Recently Yoav Goldberg had a famous blog rant. I appreciate his concern, because the situation is game-theoretically dangerous: any individual researcher receives a benefit for aggressively positioning their work (as early as possible), but the field as a whole risks another AI winter as rhetoric and reality become increasingly divergent. Yoav’s solution is to incorporate public shaming in order to align local incentives with aggregate outcomes (c.f., reward shaping).
I feel there is a better way, as exemplified by a recent paper by Jia and Liang. In this paper the authors corrupt the SQUAD dataset with distractor sentences which have no effect on human performance, but which radically degrade the performance of the systems on the leaderboard. This reminds me of work by Paperno et. al. on a paragraph completion task which humans perform with high skill and for which all state of the art NLP approaches fail miserably. Both of these works clearly indicate that our current automatic systems only bear a superficial (albeit economically valuable) resemblance to humans.

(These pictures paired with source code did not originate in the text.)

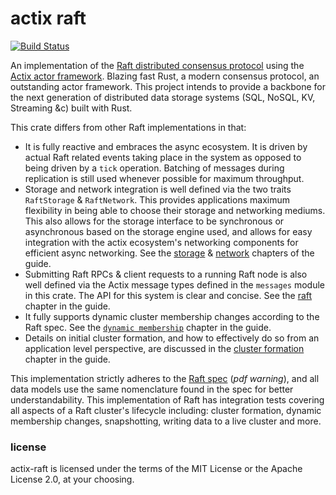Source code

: actix raft
==========
[![Build Status](https://travis-ci.com/railgun-rs/actix-raft.svg?branch=master)](https://travis-ci.com/railgun-rs/actix-raft)

An implementation of the [Raft distributed consensus protocol](https://raft.github.io/) using the [Actix actor framework](https://github.com/actix/actix). Blazing fast Rust, a modern consensus protocol, an outstanding actor framework. This project intends to provide a backbone for the next generation of distributed data storage systems (SQL, NoSQL, KV, Streaming &c) built with Rust.

This crate differs from other Raft implementations in that:
- It is fully reactive and embraces the async ecosystem. It is driven by actual Raft related events taking place in the system as opposed to being driven by a `tick` operation. Batching of messages during replication is still used whenever possible for maximum throughput.
- Storage and network integration is well defined via the two traits `RaftStorage` & `RaftNetwork`. This provides applications maximum flexibility in being able to choose their storage and networking mediums. This also allows for the storage interface to be synchronous or asynchronous based on the storage engine used, and allows for easy integration with the actix ecosystem's networking components for efficient async networking. See the [storage](https://railgun-rs.github.io/actix-raft/storage.html) & [network](https://railgun-rs.github.io/actix-raft/network.html) chapters of the guide.
- Submitting Raft RPCs & client requests to a running Raft node is also well defined via the Actix message types defined in the `messages` module in this crate. The API for this system is clear and concise. See the [raft](https://railgun-rs.github.io/actix-raft/raft.html) chapter in the guide.
- It fully supports dynamic cluster membership changes according to the Raft spec. See the [`dynamic membership`](https://railgun-rs.github.io/actix-raft/dynamix-membership.html) chapter in the guide.
- Details on initial cluster formation, and how to effectively do so from an application level perspective, are discussed in the [cluster formation](https://railgun-rs.github.io/actix-raft/cluster-formation.html) chapter in the guide.

This implementation strictly adheres to the [Raft spec](https://raft.github.io/raft.pdf) (*pdf warning*), and all data models use the same nomenclature found in the spec for better understandability. This implementation of Raft has integration tests covering all aspects of a Raft cluster's lifecycle including: cluster formation, dynamic membership changes, snapshotting, writing data to a live cluster and more.

### license
actix-raft is licensed under the terms of the MIT License or the Apache License 2.0, at your choosing.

This approach to honest self-assessment of our capabilities is not only more scholarly, but also more productive, as it provides concrete tasks to consider. At minimum, this will result in improved technological artifacts. Furthermore iterating this kind of goal-setting-and-goal-solving procedure many many times might eventually lead to something worthy of the moniker Artificial Intelligence.
(You might argue that the Yoav Goldberg strategy is more entertaining, but the high from the Yoav Goldberg way is a “quick hit”, whereas having a hard task to think about has a lot of “replay value”.)